The answer should be each line from the entries below that has the word "settings" in it.

=== INPUT FOR THIS TASK ===

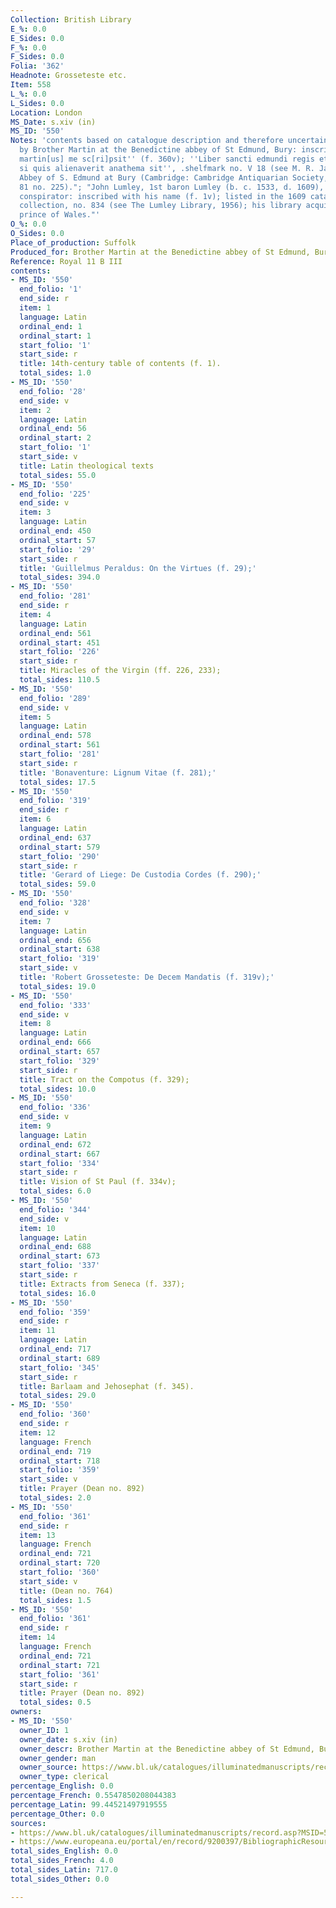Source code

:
 ```yaml
---
Collection: British Library
E_%: 0.0
E_Sides: 0.0
F_%: 0.0
F_Sides: 0.0
Folia: '362'
Headnote: Grosseteste etc.
Item: 558
L_%: 0.0
L_Sides: 0.0
Location: London
MS_Date: s.xiv (in)
MS_ID: '550'
Notes: 'contents based on catalogue description and therefore uncertain; "Written
  by Brother Martin at the Benedictine abbey of St Edmund, Bury: inscribed: ''Fr[ater]
  martin[us] me sc[ri]psit'' (f. 360v); ''Liber sancti edmundi regis et martiris,
  si quis alienaverit anathema sit'', .shelfmark no. V 18 (see M. R. James, On the
  Abbey of S. Edmund at Bury (Cambridge: Cambridge Antiquarian Society, 1895), p.
  81 no. 225)."; "John Lumley, 1st baron Lumley (b. c. 1533, d. 1609), collector and
  conspirator: inscribed with his name (f. 1v); listed in the 1609 catalogue of his
  collection, no. 834 (see The Lumley Library, 1956); his library acquired by Henry,
  prince of Wales."'
O_%: 0.0
O_Sides: 0.0
Place_of_production: Suffolk
Produced_for: Brother Martin at the Benedictine abbey of St Edmund, Bury
Reference: Royal 11 B III
contents:
- MS_ID: '550'
  end_folio: '1'
  end_side: r
  item: 1
  language: Latin
  ordinal_end: 1
  ordinal_start: 1
  start_folio: '1'
  start_side: r
  title: 14th-century table of contents (f. 1).
  total_sides: 1.0
- MS_ID: '550'
  end_folio: '28'
  end_side: v
  item: 2
  language: Latin
  ordinal_end: 56
  ordinal_start: 2
  start_folio: '1'
  start_side: v
  title: Latin theological texts
  total_sides: 55.0
- MS_ID: '550'
  end_folio: '225'
  end_side: v
  item: 3
  language: Latin
  ordinal_end: 450
  ordinal_start: 57
  start_folio: '29'
  start_side: r
  title: 'Guillelmus Peraldus: On the Virtues (f. 29);'
  total_sides: 394.0
- MS_ID: '550'
  end_folio: '281'
  end_side: r
  item: 4
  language: Latin
  ordinal_end: 561
  ordinal_start: 451
  start_folio: '226'
  start_side: r
  title: Miracles of the Virgin (ff. 226, 233);
  total_sides: 110.5
- MS_ID: '550'
  end_folio: '289'
  end_side: v
  item: 5
  language: Latin
  ordinal_end: 578
  ordinal_start: 561
  start_folio: '281'
  start_side: r
  title: 'Bonaventure: Lignum Vitae (f. 281);'
  total_sides: 17.5
- MS_ID: '550'
  end_folio: '319'
  end_side: r
  item: 6
  language: Latin
  ordinal_end: 637
  ordinal_start: 579
  start_folio: '290'
  start_side: r
  title: 'Gerard of Liege: De Custodia Cordes (f. 290);'
  total_sides: 59.0
- MS_ID: '550'
  end_folio: '328'
  end_side: v
  item: 7
  language: Latin
  ordinal_end: 656
  ordinal_start: 638
  start_folio: '319'
  start_side: v
  title: 'Robert Grosseteste: De Decem Mandatis (f. 319v);'
  total_sides: 19.0
- MS_ID: '550'
  end_folio: '333'
  end_side: v
  item: 8
  language: Latin
  ordinal_end: 666
  ordinal_start: 657
  start_folio: '329'
  start_side: r
  title: Tract on the Compotus (f. 329);
  total_sides: 10.0
- MS_ID: '550'
  end_folio: '336'
  end_side: v
  item: 9
  language: Latin
  ordinal_end: 672
  ordinal_start: 667
  start_folio: '334'
  start_side: r
  title: Vision of St Paul (f. 334v);
  total_sides: 6.0
- MS_ID: '550'
  end_folio: '344'
  end_side: v
  item: 10
  language: Latin
  ordinal_end: 688
  ordinal_start: 673
  start_folio: '337'
  start_side: r
  title: Extracts from Seneca (f. 337);
  total_sides: 16.0
- MS_ID: '550'
  end_folio: '359'
  end_side: r
  item: 11
  language: Latin
  ordinal_end: 717
  ordinal_start: 689
  start_folio: '345'
  start_side: r
  title: Barlaam and Jehosephat (f. 345).
  total_sides: 29.0
- MS_ID: '550'
  end_folio: '360'
  end_side: r
  item: 12
  language: French
  ordinal_end: 719
  ordinal_start: 718
  start_folio: '359'
  start_side: v
  title: Prayer (Dean no. 892)
  total_sides: 2.0
- MS_ID: '550'
  end_folio: '361'
  end_side: r
  item: 13
  language: French
  ordinal_end: 721
  ordinal_start: 720
  start_folio: '360'
  start_side: v
  title: (Dean no. 764)
  total_sides: 1.5
- MS_ID: '550'
  end_folio: '361'
  end_side: r
  item: 14
  language: French
  ordinal_end: 721
  ordinal_start: 721
  start_folio: '361'
  start_side: r
  title: Prayer (Dean no. 892)
  total_sides: 0.5
owners:
- MS_ID: '550'
  owner_ID: 1
  owner_date: s.xiv (in)
  owner_descr: Brother Martin at the Benedictine abbey of St Edmund, Bury
  owner_gender: man
  owner_source: https://www.bl.uk/catalogues/illuminatedmanuscripts/record.asp?MSID=5418&CollID=16&NStart=110203
  owner_type: clerical
percentage_English: 0.0
percentage_French: 0.5547850208044383
percentage_Latin: 99.44521497919555
percentage_Other: 0.0
sources:
- https://www.bl.uk/catalogues/illuminatedmanuscripts/record.asp?MSID=5418&CollID=16&NStart=110203
- https://www.europeana.eu/portal/en/record/9200397/BibliographicResource_3000126277110.html
total_sides_English: 0.0
total_sides_French: 4.0
total_sides_Latin: 717.0
total_sides_Other: 0.0

---
```

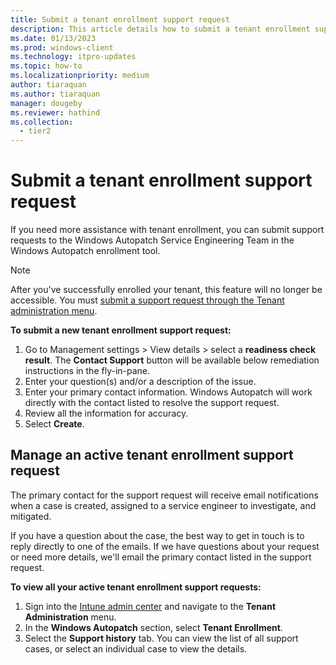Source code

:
 ```yaml
---
title: Submit a tenant enrollment support request
description: This article details how to submit a tenant enrollment support request
ms.date: 01/13/2023
ms.prod: windows-client
ms.technology: itpro-updates
ms.topic: how-to
ms.localizationpriority: medium
author: tiaraquan
ms.author: tiaraquan
manager: dougeby
ms.reviewer: hathind
ms.collection:
  - tier2
---
```


# Submit a tenant enrollment support request

If you need more assistance with tenant enrollment, you can submit support requests to the Windows Autopatch Service Engineering Team in the Windows Autopatch enrollment tool.

> [!NOTE]
> After you've successfully enrolled your tenant, this feature will no longer be accessible. You must [submit a support request through the Tenant administration menu](../operate/windows-autopatch-support-request.md).

**To submit a new tenant enrollment support request:**

1. Go to Management settings > View details > select a **readiness check result**. The **Contact Support** button will be available below remediation instructions in the fly-in-pane.
2. Enter your question(s) and/or a description of the issue.
3. Enter your primary contact information. Windows Autopatch will work directly with the contact listed to resolve the support request.
4. Review all the information for accuracy.
5. Select **Create**.

## Manage an active tenant enrollment support request

The primary contact for the support request will receive email notifications when a case is created, assigned to a service engineer to investigate, and mitigated.

If you have a question about the case, the best way to get in touch is to reply directly to one of the emails. If we have questions about your request or need more details, we'll email the primary contact listed in the support request.

**To view all your active tenant enrollment support requests:**

1. Sign into the [Intune admin center](https://go.microsoft.com/fwlink/?linkid=2109431) and navigate to the **Tenant Administration** menu.
1. In the **Windows Autopatch** section, select **Tenant Enrollment**.
1. Select the **Support history** tab. You can view the list of all support cases, or select an individual case to view the details.
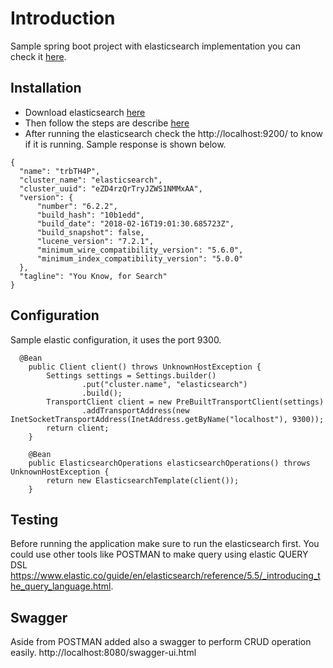 # Introduction
Sample spring boot project with elasticsearch implementation you can check it [here](https://www.elastic.co/).

## Installation
* Download elasticsearch [here](https://www.elastic.co/downloads)
* Then follow the steps are describe [here](https://www.elastic.co/downloads/elasticsearch)
* After running the elasticsearch check the http://localhost:9200/ to know if it is running. Sample response is shown below.
```
{
  "name": "trbTH4P",
  "cluster_name": "elasticsearch",
  "cluster_uuid": "eZD4rzQrTryJZWS1NMMxAA",
  "version": {
      "number": "6.2.2",
      "build_hash": "10b1edd",
      "build_date": "2018-02-16T19:01:30.685723Z",
      "build_snapshot": false,
      "lucene_version": "7.2.1",
      "minimum_wire_compatibility_version": "5.6.0",
      "minimum_index_compatibility_version": "5.0.0"
  },
  "tagline": "You Know, for Search"
}
```

## Configuration
Sample elastic configuration, it uses the port 9300.
```
  @Bean
    public Client client() throws UnknownHostException {
        Settings settings = Settings.builder()
                .put("cluster.name", "elasticsearch")
                .build();
        TransportClient client = new PreBuiltTransportClient(settings)
                .addTransportAddress(new InetSocketTransportAddress(InetAddress.getByName("localhost"), 9300));
        return client;
    }

    @Bean
    public ElasticsearchOperations elasticsearchOperations() throws UnknownHostException {
        return new ElasticsearchTemplate(client());
    }
```
## Testing
Before running the application make sure to run the elasticsearch first. You could use other tools like POSTMAN to make query using elastic QUERY DSL https://www.elastic.co/guide/en/elasticsearch/reference/5.5/_introducing_the_query_language.html.

## Swagger
Aside from POSTMAN added also a swagger to perform CRUD operation easily. http://localhost:8080/swagger-ui.html
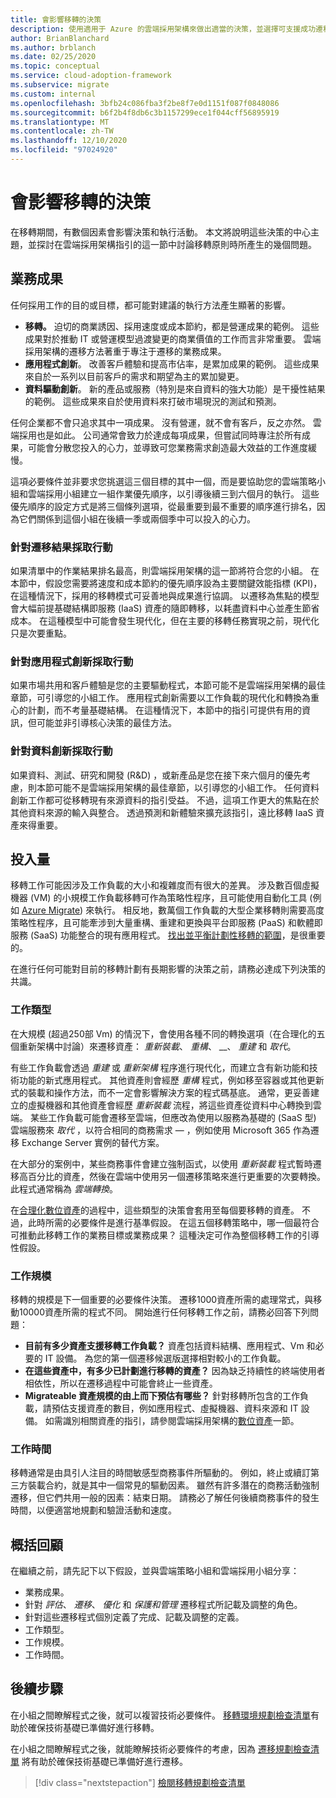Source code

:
 ```yaml
---
title: 會影響移轉的決策
description: 使用適用于 Azure 的雲端採用架構來做出適當的決策，並選擇可支援成功遷移的執行活動。
author: BrianBlanchard
ms.author: brblanch
ms.date: 02/25/2020
ms.topic: conceptual
ms.service: cloud-adoption-framework
ms.subservice: migrate
ms.custom: internal
ms.openlocfilehash: 3bfb24c086fba3f2be8f7e0d1151f087f0848086
ms.sourcegitcommit: b6f2b4f8db6c3b1157299ece1f044cff56895919
ms.translationtype: MT
ms.contentlocale: zh-TW
ms.lasthandoff: 12/10/2020
ms.locfileid: "97024920"
---
```

<!-- cSpell:ignore migrateable -->

# <a name="decisions-that-affect-migration"></a>會影響移轉的決策

在移轉期間，有數個因素會影響決策和執行活動。 本文將說明這些決策的中心主題，並探討在雲端採用架構指引的這一節中討論移轉原則時所產生的幾個問題。

## <a name="business-outcomes"></a>業務成果

任何採用工作的目的或目標，都可能對建議的執行方法產生顯著的影響。

- **移轉。** 迫切的商業誘因、採用速度或成本節約，都是營運成果的範例。 這些成果對於推動 IT 或營運模型過渡變更的商業價值的工作而言非常重要。 雲端採用架構的遷移方法著重于專注于遷移的業務成果。
- **應用程式創新**。 改善客戶體驗和提高市佔率，是累加成果的範例。 這些成果來自於一系列以目前客戶的需求和期望為主的累加變更。
- **資料驅動創新**。 新的產品或服務（特別是來自資料的強大功能）是干擾性結果的範例。 這些成果來自於使用資料來打破市場現況的測試和預測。

任何企業都不會只追求其中一項成果。 沒有營運，就不會有客戶，反之亦然。 雲端採用也是如此。 公司通常會致力於達成每項成果，但嘗試同時專注於所有成果，可能會分散您投入的心力，並導致可您業務需求創造最大效益的工作進度緩慢。

這項必要條件並非要求您挑選這三個目標的其中一個，而是要協助您的雲端策略小組和雲端採用小組建立一組作業優先順序，以引導後續三到六個月的執行。 這些優先順序的設定方式是將三個條列選項，從最重要到最不重要的順序進行排名，因為它們關係到這個小組在後續一季或兩個季中可以投入的心力。

### <a name="act-on-migration-outcomes"></a>針對遷移結果採取行動

如果清單中的作業結果排名最高，則雲端採用架構的這一節將符合您的小組。 在本節中，假設您需要將速度和成本節約的優先順序設為主要關鍵效能指標 (KPI)，在這種情況下，採用的移轉模式可妥善地與成果進行協調。 以遷移為焦點的模型會大幅前提基礎結構即服務 (IaaS) 資產的隨即轉移，以耗盡資料中心並產生節省成本。 在這種模型中可能會發生現代化，但在主要的移轉任務實現之前，現代化只是次要重點。

### <a name="act-on-application-innovations"></a>針對應用程式創新採取行動

如果市場共用和客戶體驗是您的主要驅動程式，本節可能不是雲端採用架構的最佳章節，可引導您的小組工作。 應用程式創新需要以工作負載的現代化和轉換為重心的計劃，而不考量基礎結構。 在這種情況下，本節中的指引可提供有用的資訊，但可能並非引導核心決策的最佳方法。

### <a name="act-on-data-innovations"></a>針對資料創新採取行動

如果資料、測試、研究和開發 (R&D) ，或新產品是您在接下來六個月的優先考慮，則本節可能不是雲端採用架構的最佳章節，以引導您的小組工作。 任何資料創新工作都可從移轉現有來源資料的指引受益。 不過，這項工作更大的焦點在於其他資料來源的輸入與整合。 透過預測和新體驗來擴充該指引，遠比移轉 IaaS 資產來得重要。

## <a name="effort"></a>投入量

移轉工作可能因涉及工作負載的大小和複雜度而有很大的差異。 涉及數百個虛擬機器 (VM) 的小規模工作負載移轉可作為策略性程序，且可能使用自動化工具 (例如 [Azure Migrate](/azure/migrate/migrate-services-overview)) 來執行。 相反地，數萬個工作負載的大型企業移轉則需要高度策略性程序，且可能牽涉到大量重構、重建和更換與平台即服務 (PaaS) 和軟體即服務 (SaaS) 功能整合的現有應用程式。 [找出並平衡計劃性移轉的範圍](../../../strategy/balance-the-portfolio.md)，是很重要的。

在進行任何可能對目前的移轉計劃有長期影響的決策之前，請務必達成下列決策的共識。

### <a name="effort-type"></a>工作類型

在大規模 (超過250部 Vm) 的情況下，會使用各種不同的轉換選項（在合理化的五個重新架構中討論）來遷移資產： _重新裝載_、 _重構_、 __、 _重建_ 和 _取代_。

有些工作負載會透過 _重建_ 或 _重新架構_ 程序進行現代化，而建立含有新功能和技術功能的新式應用程式。 其他資產則會經歷 _重構_ 程式，例如移至容器或其他更新式的裝載和操作方法，而不一定會影響解決方案的程式碼基底。 通常，更妥善建立的虛擬機器和其他資產會經歷 _重新裝載_ 流程，將這些資產從資料中心轉換到雲端。 某些工作負載可能會遷移至雲端，但應改為使用以服務為基礎的 (SaaS 型) 雲端服務來 _取代_ ，以符合相同的商務需求 &mdash; ，例如使用 Microsoft 365 作為遷移 Exchange Server 實例的替代方案。

在大部分的案例中，某些商務事件會建立強制函式，以使用 _重新裝載_ 程式暫時遷移高百分比的資產，然後在雲端中使用另一個遷移策略來進行更重要的次要轉換。 此程式通常稱為 _雲端轉換_。

在[合理化數位資產](../../../digital-estate/calculate.md)的過程中，這些類型的決策會套用至每個要移轉的資產。 不過，此時所需的必要條件是進行基準假設。 在這五個移轉策略中，哪一個最符合可推動此移轉工作的業務目標或業務成果？ 這種決定可作為整個移轉工作的引導性假設。

### <a name="effort-scale"></a>工作規模

移轉的規模是下一個重要的必要條件決策。 遷移1000資產所需的處理常式，與移動10000資產所需的程式不同。 開始進行任何移轉工作之前，請務必回答下列問題：

- **目前有多少資產支援移轉工作負載？** 資產包括資料結構、應用程式、Vm 和必要的 IT 設備。 為您的第一個遷移候選版選擇相對較小的工作負載。
- **在這些資產中，有多少已計劃進行移轉的資產？** 因為缺乏持續性的終端使用者相依性，所以在遷移過程中可能會終止一些資產。
- **Migrateable 資產規模的由上而下預估有哪些？** 針對移轉所包含的工作負載，請預估支援資產的數目，例如應用程式、虛擬機器、資料來源和 IT 設備。 如需識別相關資產的指引，請參閱雲端採用架構的[數位資產](../../../digital-estate/index.md)一節。

### <a name="effort-timing"></a>工作時間

移轉通常是由具引人注目的時間敏感型商務事件所驅動的。 例如，終止或續訂第三方裝載合約，就是其中一個常見的驅動因素。 雖然有許多潛在的商務活動強制遷移，但它們共用一般的因素：結束日期。 請務必了解任何後續商務事件的發生時間，以便適當地規劃和驗證活動和速度。

## <a name="recap"></a>概括回顧

在繼續之前，請先記下以下假設，並與雲端策略小組和雲端採用小組分享：

- 業務成果。
- 針對 _評估_、 _遷移_、 _優化_ 和 _保護和管理_ 遷移程式所記載及調整的角色。
- 針對這些遷移程式個別定義了完成、記載及調整的定義。
- 工作類型。
- 工作規模。
- 工作時間。

## <a name="next-steps"></a>後續步驟

在小組之間瞭解程式之後，就可以複習技術必要條件。 [移轉環境規劃檢查清單](./planning-checklist.md)有助於確保技術基礎已準備好進行移轉。

在小組之間瞭解程式之後，就能瞭解技術必要條件的考慮，因為 [遷移規劃檢查清單](./planning-checklist.md) 將有助於確保技術基礎已準備好進行遷移。

> [!div class="nextstepaction"]
> [檢閱移轉規劃檢查清單](./planning-checklist.md)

===

OUTPUT OF THE EXERCISE
1. Go to Management settings > View details > select a **readiness check result**. The **Contact Support** button will be available below remediation instructions in the fly-in-pane.
        Settings settings = Settings.builder()
        TransportClient client = new PreBuiltTransportClient(settings)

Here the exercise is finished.